**ACTIVITY**.
The material below contains a line with "For a finite" and a line with "1=\lambda_1(P),\qquad". Copy exactly those two lines and all lines between them.

**RECORDS FOR THIS TASK**.
────────────────

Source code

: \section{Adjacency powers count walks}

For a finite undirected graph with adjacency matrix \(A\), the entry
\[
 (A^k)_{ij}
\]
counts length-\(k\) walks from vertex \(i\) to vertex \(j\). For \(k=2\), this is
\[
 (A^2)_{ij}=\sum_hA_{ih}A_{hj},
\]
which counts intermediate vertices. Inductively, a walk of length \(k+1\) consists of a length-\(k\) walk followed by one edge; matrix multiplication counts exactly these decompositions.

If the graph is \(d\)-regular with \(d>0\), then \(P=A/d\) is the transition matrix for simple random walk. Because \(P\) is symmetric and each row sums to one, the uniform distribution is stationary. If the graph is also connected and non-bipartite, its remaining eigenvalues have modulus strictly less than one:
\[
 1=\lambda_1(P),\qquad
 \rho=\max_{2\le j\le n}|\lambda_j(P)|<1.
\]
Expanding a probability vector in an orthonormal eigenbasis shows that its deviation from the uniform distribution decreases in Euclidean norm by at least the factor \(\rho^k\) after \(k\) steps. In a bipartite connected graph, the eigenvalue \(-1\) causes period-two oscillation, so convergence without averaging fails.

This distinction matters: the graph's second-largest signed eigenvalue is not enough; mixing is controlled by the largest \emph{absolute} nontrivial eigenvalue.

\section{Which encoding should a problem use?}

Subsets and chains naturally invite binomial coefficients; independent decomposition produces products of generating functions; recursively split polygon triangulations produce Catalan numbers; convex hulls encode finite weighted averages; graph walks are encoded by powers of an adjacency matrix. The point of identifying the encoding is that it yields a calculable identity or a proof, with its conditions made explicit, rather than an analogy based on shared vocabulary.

────────────────

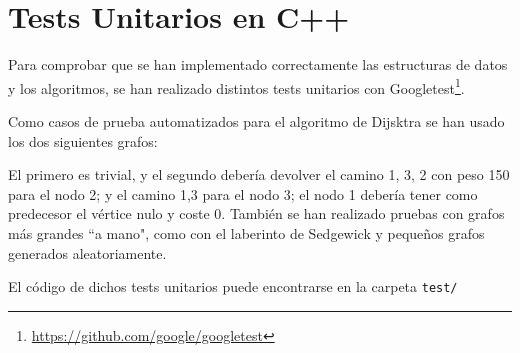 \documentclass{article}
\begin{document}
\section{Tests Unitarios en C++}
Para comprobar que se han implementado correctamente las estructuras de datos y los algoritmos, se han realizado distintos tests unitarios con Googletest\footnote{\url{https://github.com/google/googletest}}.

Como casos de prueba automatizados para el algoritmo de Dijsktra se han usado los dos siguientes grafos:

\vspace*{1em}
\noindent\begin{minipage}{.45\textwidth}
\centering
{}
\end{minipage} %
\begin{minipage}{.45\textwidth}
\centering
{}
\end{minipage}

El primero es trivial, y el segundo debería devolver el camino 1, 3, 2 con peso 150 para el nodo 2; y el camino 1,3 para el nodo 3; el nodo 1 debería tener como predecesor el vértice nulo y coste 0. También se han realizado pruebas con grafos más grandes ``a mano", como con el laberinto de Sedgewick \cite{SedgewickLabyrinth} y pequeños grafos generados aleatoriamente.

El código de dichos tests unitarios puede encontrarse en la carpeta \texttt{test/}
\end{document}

────────────────

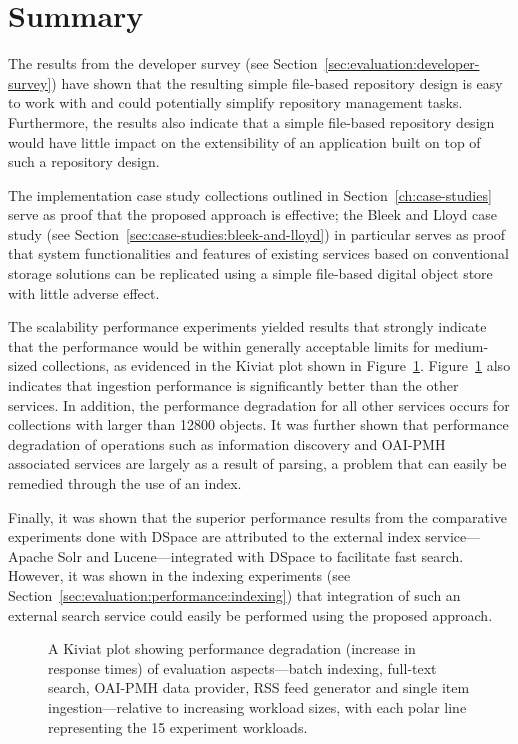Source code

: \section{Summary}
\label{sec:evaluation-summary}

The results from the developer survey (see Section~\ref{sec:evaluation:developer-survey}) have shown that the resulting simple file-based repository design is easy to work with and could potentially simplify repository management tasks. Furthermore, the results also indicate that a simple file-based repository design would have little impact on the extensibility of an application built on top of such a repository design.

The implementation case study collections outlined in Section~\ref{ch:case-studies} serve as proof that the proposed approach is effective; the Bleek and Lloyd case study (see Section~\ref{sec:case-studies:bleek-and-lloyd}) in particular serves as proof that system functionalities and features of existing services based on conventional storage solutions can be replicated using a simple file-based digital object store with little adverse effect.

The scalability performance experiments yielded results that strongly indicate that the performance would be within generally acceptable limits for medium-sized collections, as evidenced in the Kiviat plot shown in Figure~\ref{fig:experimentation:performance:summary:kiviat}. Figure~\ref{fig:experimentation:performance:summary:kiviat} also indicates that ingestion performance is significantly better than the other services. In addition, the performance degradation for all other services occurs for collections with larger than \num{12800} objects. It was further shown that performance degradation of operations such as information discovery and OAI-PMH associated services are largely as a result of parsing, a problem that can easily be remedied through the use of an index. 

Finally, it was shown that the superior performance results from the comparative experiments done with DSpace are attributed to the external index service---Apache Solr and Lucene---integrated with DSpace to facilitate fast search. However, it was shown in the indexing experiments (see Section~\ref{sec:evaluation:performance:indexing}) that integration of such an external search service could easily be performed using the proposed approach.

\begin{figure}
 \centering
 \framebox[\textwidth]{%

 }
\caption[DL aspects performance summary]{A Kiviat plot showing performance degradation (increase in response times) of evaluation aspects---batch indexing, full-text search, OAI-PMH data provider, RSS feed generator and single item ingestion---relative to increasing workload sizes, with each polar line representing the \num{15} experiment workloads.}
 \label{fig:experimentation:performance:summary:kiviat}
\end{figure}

────────────────

**ANSWER SECTION**.
For a finite undirected graph with adjacency matrix \(A\), the entry
\[
 (A^k)_{ij}
\]
counts length-\(k\) walks from vertex \(i\) to vertex \(j\). For \(k=2\), this is
\[
 (A^2)_{ij}=\sum_hA_{ih}A_{hj},
\]
which counts intermediate vertices. Inductively, a walk of length \(k+1\) consists of a length-\(k\) walk followed by one edge; matrix multiplication counts exactly these decompositions.

If the graph is \(d\)-regular with \(d>0\), then \(P=A/d\) is the transition matrix for simple random walk. Because \(P\) is symmetric and each row sums to one, the uniform distribution is stationary. If the graph is also connected and non-bipartite, its remaining eigenvalues have modulus strictly less than one:
\[
 1=\lambda_1(P),\qquad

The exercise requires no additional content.